== Segment start ==

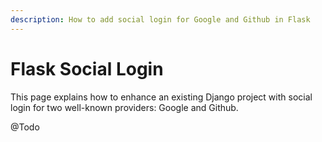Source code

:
 ```yaml
---
description: How to add social login for Google and Github in Flask
---
```


# Flask Social Login

This page explains how to enhance an existing Django project with social login for two well-known providers: Google and Github. 

@Todo



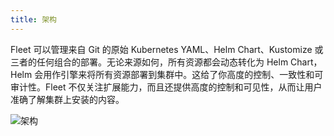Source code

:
 ```yaml
---
title: 架构
---
```


Fleet 可以管理来自 Git 的原始 Kubernetes YAML、Helm Chart、Kustomize 或三者的任何组合的部署。无论来源如何，所有资源都会动态转化为 Helm Chart，Helm 会用作引擎来将所有资源部署到集群中。这给了你高度的控制、一致性和可审计性。Fleet 不仅关注扩展能力，而且还提供高度的控制和可见性，从而让用户准确了解集群上安装的内容。

![架构](/img/fleet-architecture.svg)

== Segment end ==

[Work to complete]
Put each line of the listing above into the copy exactly, dropping the pictures.

[Written response]
Source code

:
 ```yaml
---
description: How to add social login for Google and Github in Flask
---
```


# Flask Social Login

This page explains how to enhance an existing Django project with social login for two well-known providers: Google and Github. 

@Todo



Source code

:
 ```yaml
---
title: 架构
---
```


Fleet 可以管理来自 Git 的原始 Kubernetes YAML、Helm Chart、Kustomize 或三者的任何组合的部署。无论来源如何，所有资源都会动态转化为 Helm Chart，Helm 会用作引擎来将所有资源部署到集群中。这给了你高度的控制、一致性和可审计性。Fleet 不仅关注扩展能力，而且还提供高度的控制和可见性，从而让用户准确了解集群上安装的内容。

![架构](/img/fleet-architecture.svg)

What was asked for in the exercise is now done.